Polls opened nationwide at 7am (04:00 GMT) are set to close at 7pm (16:00 GMT).
 
"People here are generally split between the two main parties but many here will vote for smaller parties because they are disappointed," said voter Dionysis Mitrogiannis, on his way to a polling station near the western town of Arta.
 
Opinion polls published before a blackout on September 1 showed Karamanlis's New Democracy leading the opposition PASOK party of George Papandreou by between one and two percentage points.

But both parties seem unlikely to be able to secure enough votes to form a government.
 
Papandreou has not ruled out forming a coalition with other parties but Karamanlis has suggested that Greece would be heading for another election if he did not win a strong mandate.

The far-right Popular Orthodox Rally could enter parliament for the first time and end up acting as a powerbroker.

Political atmosphere

Youth perspective

Harris Tsitsopoulous talks about student concerns

"When the prime minister called for these early elections just one month ago, he and all of his supporters were very confident of victory," Barnaby Phillips, Al Jazeera's correspondent in Athens, said.

"But the fires have changed the political atmosphere in Greece and now the outcome is very uncertain."

The two main parties have pledged to create jobs, improve standards of living and shore up an ailing pension system in the country which is the second poorest in the euro zone.

Karamanlis has been praised by the European Union for cutting deficits and turning around Greece's economy and he has vowed to push on with the reforms the country needs to catch up with its euro zone partners.

Despite this, Greek per capita gross domestic product (GDP) is the lowest in the zone next to Portugal's and 20 per cent of the population live below the poverty line.

Election apathy

But for villagers in the Peloponesse archipelago, one of the areas worst-hit by the blazes that torched homes, farms, olive groves and vineyards, it matters little who wins on Sunday.

"We have been burnt here, we can't even think of elections," Dimos Vlachos said in Makistos village, where his wife was among seven people who died.
"We have been burnt here, we can't even think of elections"

Dimos Vlachos,
Pelponnese villager
"We don't see or feel the elections.

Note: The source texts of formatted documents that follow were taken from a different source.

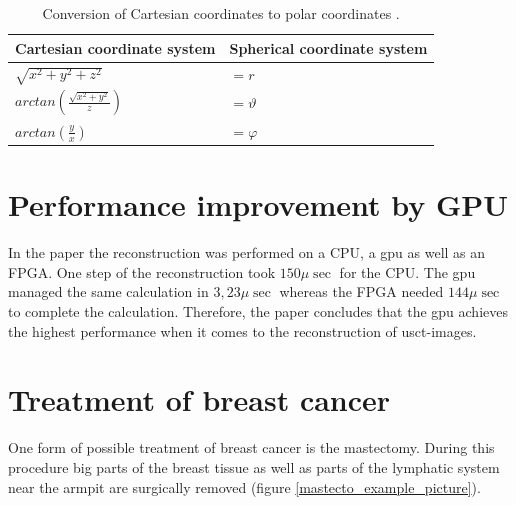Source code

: \begin{table}[H]
\centering
\begin{tabular}{|ll|}
\hline
\textbf{Cartesian coordinate system} & \textbf{Spherical coordinate system}                                                                            \\ \hline
$\sqrt{x^2+y^2+z^2} $                               & $= r$ \\
$arctan( \frac{\sqrt{x^2+y^2}}{z} ) $  & $= \vartheta$ \\ 
$arctan( \frac{y}{x} ) $               & $= \varphi$                                                  \\ \hline
\end{tabular}
\caption{Conversion of Cartesian coordinates to polar coordinates \cite{Bronstein2005TaschenbuchMathematik}. }
\label{table_cart_to_Pol}
\end{table}




\section{Performance improvement by GPU}

In the paper \cite{Gohringer2011ReconfigurableEvaluation} the reconstruction was performed on a CPU, a \ac{gpu} as well as an FPGA. One step of the reconstruction took $150\mu \sec$ for the CPU. The \ac{gpu} managed the same calculation in $3,23 \mu \sec$ whereas the FPGA needed $144 \mu \sec$ to complete the calculation. Therefore, the paper concludes that the \ac{gpu} achieves the highest performance when it comes to the reconstruction of \ac{usct}-images. 


\section{Treatment of breast cancer}

One form of possible treatment of breast cancer is the mastectomy. During this procedure big parts of the breast tissue as well as parts of the lymphatic system near the armpit are surgically removed (figure \ref{mastecto_example_picture}).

We are in limbo here."

The government handed out immediate compensation of about $4,000 for each victim but locals say there are many who are still too shocked to lodge their claims.

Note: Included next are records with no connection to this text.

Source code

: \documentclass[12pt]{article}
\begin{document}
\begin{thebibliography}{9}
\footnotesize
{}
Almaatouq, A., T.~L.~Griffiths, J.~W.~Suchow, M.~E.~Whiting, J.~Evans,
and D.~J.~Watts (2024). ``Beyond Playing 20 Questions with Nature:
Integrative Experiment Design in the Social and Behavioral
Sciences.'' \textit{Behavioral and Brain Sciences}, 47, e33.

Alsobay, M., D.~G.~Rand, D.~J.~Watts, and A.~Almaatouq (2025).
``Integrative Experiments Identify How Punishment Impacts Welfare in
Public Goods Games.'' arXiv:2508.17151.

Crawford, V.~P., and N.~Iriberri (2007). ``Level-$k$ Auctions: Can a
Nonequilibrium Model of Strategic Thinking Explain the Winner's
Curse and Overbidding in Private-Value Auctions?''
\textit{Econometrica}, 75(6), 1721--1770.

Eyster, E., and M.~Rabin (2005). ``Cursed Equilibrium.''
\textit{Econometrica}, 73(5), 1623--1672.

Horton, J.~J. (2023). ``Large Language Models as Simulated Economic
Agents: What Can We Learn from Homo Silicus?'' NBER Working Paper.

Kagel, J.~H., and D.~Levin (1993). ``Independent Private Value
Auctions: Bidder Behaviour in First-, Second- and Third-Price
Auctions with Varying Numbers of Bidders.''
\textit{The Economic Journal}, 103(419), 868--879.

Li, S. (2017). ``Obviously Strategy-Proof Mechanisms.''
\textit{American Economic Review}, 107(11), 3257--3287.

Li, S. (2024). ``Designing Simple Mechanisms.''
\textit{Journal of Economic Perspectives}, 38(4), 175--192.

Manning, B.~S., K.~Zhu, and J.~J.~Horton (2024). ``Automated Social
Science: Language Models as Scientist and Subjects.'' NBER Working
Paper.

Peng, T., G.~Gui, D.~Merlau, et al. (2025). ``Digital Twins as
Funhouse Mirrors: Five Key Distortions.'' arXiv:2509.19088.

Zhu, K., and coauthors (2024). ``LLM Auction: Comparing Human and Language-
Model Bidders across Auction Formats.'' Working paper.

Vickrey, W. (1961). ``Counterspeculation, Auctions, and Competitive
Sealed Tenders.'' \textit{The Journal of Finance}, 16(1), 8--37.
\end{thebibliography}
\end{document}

The government also outlined a reconstruction programme for the regions affected by the fires. Some victims fear a change of government could mean these pledges are ignored.

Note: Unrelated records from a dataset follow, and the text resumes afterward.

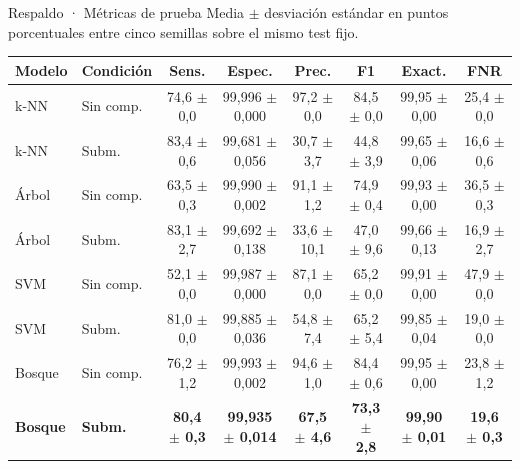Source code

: \documentclass[aspectratio=169,10pt]{beamer}
\begin{document}
\begin{frame}{Respaldo · Métricas de prueba}
  \centering\scriptsize Media $\pm$ desviación estándar en puntos porcentuales entre cinco semillas sobre el mismo test fijo.
  \vspace{0.3cm}

  {\scriptsize
  \setlength{\tabcolsep}{3.7pt}
  \begin{tabular}{>{\raggedright\arraybackslash}p{2.0cm} >{\raggedright\arraybackslash}p{1.2cm} c c c c c c}
    \rowcolor{FraudPaleBlue}
    \toprule
    \textbf{Modelo} & \textbf{Condición} & \textbf{Sens.} & \textbf{Espec.} & \textbf{Prec.} & \textbf{F1} & \textbf{Exact.} & \textbf{FNR} \\
    \midrule
    k-NN & Sin comp. & 74,6 $\pm$ 0,0 & 99,996 $\pm$ 0,000 & 97,2 $\pm$ 0,0 & 84,5 $\pm$ 0,0 & 99,95 $\pm$ 0,00 & 25,4 $\pm$ 0,0 \\
    \rowcolor{FraudLightGray}
    k-NN & Subm. & 83,4 $\pm$ 0,6 & 99,681 $\pm$ 0,056 & 30,7 $\pm$ 3,7 & 44,8 $\pm$ 3,9 & 99,65 $\pm$ 0,06 & 16,6 $\pm$ 0,6 \\
    Árbol & Sin comp. & 63,5 $\pm$ 0,3 & 99,990 $\pm$ 0,002 & 91,1 $\pm$ 1,2 & 74,9 $\pm$ 0,4 & 99,93 $\pm$ 0,00 & 36,5 $\pm$ 0,3 \\
    \rowcolor{FraudLightGray}
    Árbol & Subm. & 83,1 $\pm$ 2,7 & 99,692 $\pm$ 0,138 & 33,6 $\pm$ 10,1 & 47,0 $\pm$ 9,6 & 99,66 $\pm$ 0,13 & 16,9 $\pm$ 2,7 \\
    SVM & Sin comp. & 52,1 $\pm$ 0,0 & 99,987 $\pm$ 0,000 & 87,1 $\pm$ 0,0 & 65,2 $\pm$ 0,0 & 99,91 $\pm$ 0,00 & 47,9 $\pm$ 0,0 \\
    \rowcolor{FraudLightGray}
    SVM & Subm. & 81,0 $\pm$ 0,0 & 99,885 $\pm$ 0,036 & 54,8 $\pm$ 7,4 & 65,2 $\pm$ 5,4 & 99,85 $\pm$ 0,04 & 19,0 $\pm$ 0,0 \\
    Bosque & Sin comp. & 76,2 $\pm$ 1,2 & 99,993 $\pm$ 0,002 & 94,6 $\pm$ 1,0 & 84,4 $\pm$ 0,6 & 99,95 $\pm$ 0,00 & 23,8 $\pm$ 1,2 \\
    \rowcolor{FraudPaleBlue}\textbf{Bosque} & \textbf{Subm.} & \textbf{80,4 $\pm$ 0,3} & \textbf{99,935 $\pm$ 0,014} & \textbf{67,5 $\pm$ 4,6} & \textbf{73,3 $\pm$ 2,8} & \textbf{99,90 $\pm$ 0,01} & \textbf{19,6 $\pm$ 0,3} \\
    \bottomrule
  \end{tabular}}
\end{frame}
\end{document}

"I want the same government again because if things change again, with what we have already suffered, it will set us back even further," Asimo Bourouyanopoulou in the village of Artemida, told Reuters news agency.

More than 9.8 million people are eligible to vote Sunday, out of a population of 11.4 million, in Greece's 12th parliamentary election since democracy was restored in 1974 following a military dictatorship.
 
Nearly 500,000 are first-time voters.